Mammakarzinom: Neoadjuvante Therapie ohne OP?

Die neoadjuvante Systemtherapie hat sich insbesondere beim HER2-positiven oder tripelnegativen Mammakarzinom durchgesetzt . Empfohlen wird dieses Vorgehen vor allem zum Downstaging und Erreichen einer brusterhaltenden Therapie.

Machine learning

Eine Empfehlung, bei optimalem Ansprechen auf die neoadjuvante Therapie in bestimmten Situationen ganz auf die Chirurgie zu verzichten, gibt es nicht. Immerhin fast 70% der Frauen mit einem HER2+ Mammakarzinom erreichen mit der Systemtherapie vor der OP eine pathologische Komplettremission, beim tripelnegativen Mammakarzinom (TNBC) sind es mit Atezolizumab plus Chemotherapie fast 60%, erläutert Dr. André Pfob von der Universitätsfrauenklinik Heidelberg anlässlich des DGGG-Kongresses 2022 [2-4].
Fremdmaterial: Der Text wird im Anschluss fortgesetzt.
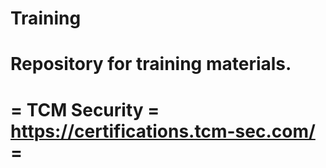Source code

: # Training
Repository for training materials.
======================================================
= TCM Security = https://certifications.tcm-sec.com/ =
======================================================
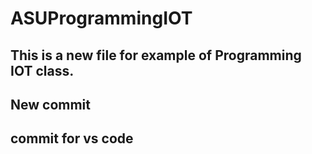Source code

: # ASUProgrammingIOT

## This is a new file for example of Programming IOT class.

## New commit

## commit for vs code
Deeskalation der chirurgischen Intervention

Möglicherweise hat die chirurgische Behandlung von Mamma und Axilla ohne Hinweis auf ein Residuum nach neoadjuvanter Therapie keinen therapeutischen Effekt, sondern birgt vor allem das Risiko einer mit dem Eingriff verbundenen Morbidität, diskutierte die Heidelberger Gruppe von Pfab in der international renommierten Fachzeitschrift The Lancet Oncology [5]. Entscheidend bleibt, wie Frauen identifiziert werden können, die wirklich kein Residuum mehr aufweisen, wenn nicht operiert wird. Letztlich ist die Chirurgie nach neoadjuvanter Behandlung häufig ja eher ein diagnostisches als ein therapeutisches Mittel, meinte Pfob.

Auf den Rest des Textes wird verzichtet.